International Seminar on Access to Treatment for HIV in Developing Countries 
5-6 June 1998 London, UK
Learning from experience: Tuberculosis and HIV

Dr Anton Pozniak
Kings College Hospital
London, UK

Lessons from Tuberculosis
Like HIV, tuberculosis is a chronic illness that eventually leads to death. There are nearly eight million new cases of TB per year and this is set to rise to 12 million new cases per year by the year 2005. Someone dies from tuberculosis every 15 seconds. In spite of this there are curative treatments which have been known since the late '40s and there are now treatment regimens that can be taken for six months with high cure rates. Like HIV the treatment is complex, requiring a combination of therapy but unlike HIV the treatment for TB is only taken for a finite length of time.

Treatment
There is a disproportionately small amount of money spend on tuberculosis in the world compared with the numbers of deaths from TB and it is only in recent years that efforts have been targeted again towards trying to control this disease. There are many drugs to choose from to treat TB and by using set regimens containing rifampicin, therapy need only be taken for six months. However many countries in the world cannot afford these types of regimens and have to rely on longer courses of treatment with less potent drugs. For most cases of tuberculosis, it costs US $26.00 to cure a case. For one year's treatment of HIV, it is around USD $8,000 - $10,000. Because multiple combinations of therapy need to be taken for tuberculosis and most of this therapy is manufactured elsewhere, there is always a problems with drug shortage because of cessation of production or manufacturing problems. There are also problems with importing drugs and drug supply at country or local level.

Drug supply
Out of the eight million cases per year of TB, only five million get any sort of treatment and only 500,000 receive directly-observed therapy (DOTS) which has been the thrust of WHO's recently campaign to control tuberculosis.

Compliance
Because of the complexity of TB treatment, WHO have recommended DOTS. Outside of DOTS programmes, compliance rates vary from country to country and can be as low as 25 - 40 percent.

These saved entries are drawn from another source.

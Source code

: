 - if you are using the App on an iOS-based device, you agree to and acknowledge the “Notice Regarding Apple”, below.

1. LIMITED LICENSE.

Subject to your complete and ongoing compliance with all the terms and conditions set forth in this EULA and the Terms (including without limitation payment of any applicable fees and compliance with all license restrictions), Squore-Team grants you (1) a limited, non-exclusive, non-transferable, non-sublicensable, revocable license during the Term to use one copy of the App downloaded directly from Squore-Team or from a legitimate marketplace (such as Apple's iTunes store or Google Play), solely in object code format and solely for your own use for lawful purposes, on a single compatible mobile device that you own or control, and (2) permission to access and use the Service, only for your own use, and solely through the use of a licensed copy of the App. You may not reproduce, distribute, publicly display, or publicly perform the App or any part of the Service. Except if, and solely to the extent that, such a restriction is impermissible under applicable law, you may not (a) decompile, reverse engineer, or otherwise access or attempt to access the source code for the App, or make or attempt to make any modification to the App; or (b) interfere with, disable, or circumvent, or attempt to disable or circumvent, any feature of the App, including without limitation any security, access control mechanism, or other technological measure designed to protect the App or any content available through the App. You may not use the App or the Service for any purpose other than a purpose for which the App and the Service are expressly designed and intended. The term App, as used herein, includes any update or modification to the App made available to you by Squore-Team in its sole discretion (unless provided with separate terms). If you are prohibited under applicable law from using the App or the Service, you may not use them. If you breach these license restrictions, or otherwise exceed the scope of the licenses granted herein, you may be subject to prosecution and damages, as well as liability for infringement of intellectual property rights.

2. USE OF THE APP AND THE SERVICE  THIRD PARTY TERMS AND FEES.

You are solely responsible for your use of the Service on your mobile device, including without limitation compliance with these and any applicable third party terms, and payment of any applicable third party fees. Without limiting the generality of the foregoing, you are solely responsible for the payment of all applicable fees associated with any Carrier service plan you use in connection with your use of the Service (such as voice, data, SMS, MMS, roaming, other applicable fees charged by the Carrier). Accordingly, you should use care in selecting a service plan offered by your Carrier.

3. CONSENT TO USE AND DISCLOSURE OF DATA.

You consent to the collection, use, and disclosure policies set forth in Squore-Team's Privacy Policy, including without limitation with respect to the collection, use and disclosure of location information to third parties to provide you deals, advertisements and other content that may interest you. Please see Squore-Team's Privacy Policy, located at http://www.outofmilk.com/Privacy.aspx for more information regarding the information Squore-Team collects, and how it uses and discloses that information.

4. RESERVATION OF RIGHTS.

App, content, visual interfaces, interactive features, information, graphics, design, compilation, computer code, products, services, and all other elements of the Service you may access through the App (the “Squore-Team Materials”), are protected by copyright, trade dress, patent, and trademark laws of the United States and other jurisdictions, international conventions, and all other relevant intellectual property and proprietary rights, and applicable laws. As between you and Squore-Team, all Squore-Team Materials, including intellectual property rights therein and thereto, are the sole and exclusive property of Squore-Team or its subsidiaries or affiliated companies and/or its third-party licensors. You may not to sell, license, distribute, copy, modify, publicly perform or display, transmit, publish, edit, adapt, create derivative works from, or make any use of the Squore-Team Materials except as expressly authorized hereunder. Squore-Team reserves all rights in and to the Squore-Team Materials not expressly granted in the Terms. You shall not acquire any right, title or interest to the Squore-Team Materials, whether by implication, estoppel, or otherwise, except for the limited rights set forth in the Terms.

Role of private practitioners
Private practitioners, especially in countries like India, are the main providers of antituberculous chemotherapy and do not always follow international or national guidelines and end up prescribing and giving inadequate therapy.

Multidrug resistance
Like, TB, HIV multiple drug therapy requires to be taken long-term, even life long, and the drug therapy has to be monitored with sophisticated blood tests. The drug supplies for therapies must be assured because if there is an interruption in this then drug resistance, often multiple, can result. National guidelines need to be in place and the finance for drugs and laboratory and community support needs to be guaranteed. Transmission of resistant HIV has already been well-recognised. Although the short-term clinical effects of HIV antiretroviral therapy have been dramatic, there are also patients who have virologically failed and require more sophisticated treatment and specialist knowledge.

Discussion:
The purpose of Dr Pozniak's presentation is to show that lessons from TB treatment can be applied to HIV and to alert people to some of the problems of just providing drugs. There are problems with ARVs and we must consider all the steps involved with treatment or we could be in big trouble in two years time.

In addition, a major problem for most people with HIV in the world is TB. For example 45% of HIV positive people in India have TB. This is an example of a disease that has a cure but little is being done about it. He cautions about throwing a lot of funds at AIDS when the problems of resistance and stable drug supply have not yet been sorted out for other diseases such as TB.

Dr Pozniak considered that WHO should focus on:

He noted that the USA has recently held the first Antiretroviral Salvage Conference only three years after protease inhibitors were first available in the country. In Australia, a total of six drugs are being given to people with HIV for whom other drugs have failed after one or two years, which is simply not affordable in most countries. The cost of ARV treatment is prohibitive. It costs around US$30,000 per HIV positive person per year, which globally is not affordable.